Mother of drowned toddler 'simply unlucky'
The mother of a Levin woman whose child drowned while unattended in a bath says her daughter was doing what all mothers have done, but was simply unlucky.
The woman was sentenced in the High Court in Palmerston North yesterday to four months' home detention for the manslaughter of her toddler.
The woman was also granted permanent name suppression.
The girl, who was nearly 2 and had a history of having seizures when hurt or left alone, drowned in a bath at home on October 25, 2012.
Her mother had come home after spending the day trying to get food and money from various agencies, as money was tight for her family, to find the child with a soiled nappy.

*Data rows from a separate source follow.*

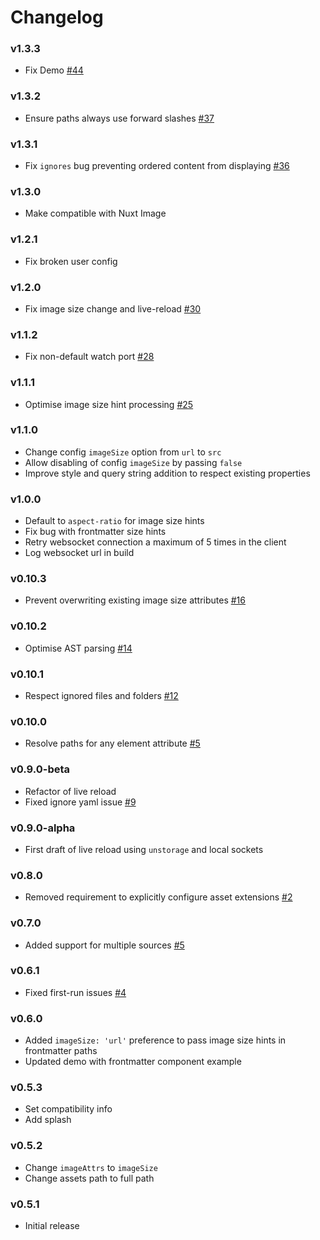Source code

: # Changelog

### v1.3.3

- Fix Demo [#44](../../issues/44)

### v1.3.2

- Ensure paths always use forward slashes [#37](../../issues/37)

### v1.3.1

- Fix `ignores` bug preventing ordered content from displaying [#36](../../issues/36)

### v1.3.0

- Make compatible with Nuxt Image

### v1.2.1

- Fix broken user config

### v1.2.0

- Fix image size change and live-reload [#30](../../issues/30)

### v1.1.2

- Fix non-default watch port [#28](../../issues/28)

### v1.1.1

- Optimise image size hint processing [#25](../../issues/25)

### v1.1.0

- Change config `imageSize` option from `url` to `src`
- Allow disabling of config `imageSize` by passing `false`
- Improve style and query string addition to respect existing properties 

### v1.0.0

- Default to `aspect-ratio` for image size hints
- Fix bug with frontmatter size hints
- Retry websocket connection a maximum of 5 times in the client
- Log websocket url in build

### v0.10.3

- Prevent overwriting existing image size attributes [#16](../../issues/16)

### v0.10.2

- Optimise AST parsing [#14](../../issues/14)

### v0.10.1

- Respect ignored files and folders [#12](../../issues/12)

### v0.10.0

- Resolve paths for any element attribute [#5](../../issues/5)

### v0.9.0-beta

- Refactor of live reload
- Fixed ignore yaml issue [#9](../../issues/9)

### v0.9.0-alpha

- First draft of live reload using `unstorage` and local sockets

### v0.8.0

- Removed requirement to explicitly configure asset extensions [#2](../../issues/2)

### v0.7.0

- Added support for multiple sources [#5](../../issues/5)

### v0.6.1

- Fixed first-run issues [#4](../../issues/4)

### v0.6.0

- Added `imageSize: 'url'` preference to pass image size hints in frontmatter paths
- Updated demo with frontmatter component example

### v0.5.3

- Set compatibility info
- Add splash

### v0.5.2

- Change `imageAttrs` to `imageSize`
- Change assets path to full path

### v0.5.1

- Initial release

Her partner at the time had not changed it, so she removed the nappy and put the child in the bath.
She then put knives on the stove in preparation to take cannabis, then went outside to supervise her other child as they played in the yard. It is estimated she left her child alone in the bath for up to 13 minutes.
When she went back to her daughter, she was lying face-up, lifeless, in the bath.
She pleaded guilty to manslaughter earlier this year after a sentencing indication of a community-based sentenced.
In court yesterday, the woman's mother read her own victim impact statement to the court.
She said her daughter, who looked at the ground and cried while standing in the dock, was a great mother who people had been quick to judge for an unlucky moment.
"If we are honest, [mothers] have all put babies in the bath and walked out and got away with it."
She said her daughter had been strong throughout the long legal process, which had caused the extended family much grief.
"She puts on a brave face and gets on being a great mother."
Crown prosecutor Ben Vanderkolk said the woman should be sentenced to home detention.
He opposed name suppression, saying it had not been proven naming her would cause extreme hardship, which is the legal threshold.
Defence lawyer Steve Winter said suppression should not be granted just for the sake of the woman, who had suffered depression since the child's death, but for the sake of her two other children. "Any impact on her would be inevitable and would put them at risk."
Final name suppression was granted "by the slimmest of margins", Justice Ronald Young said.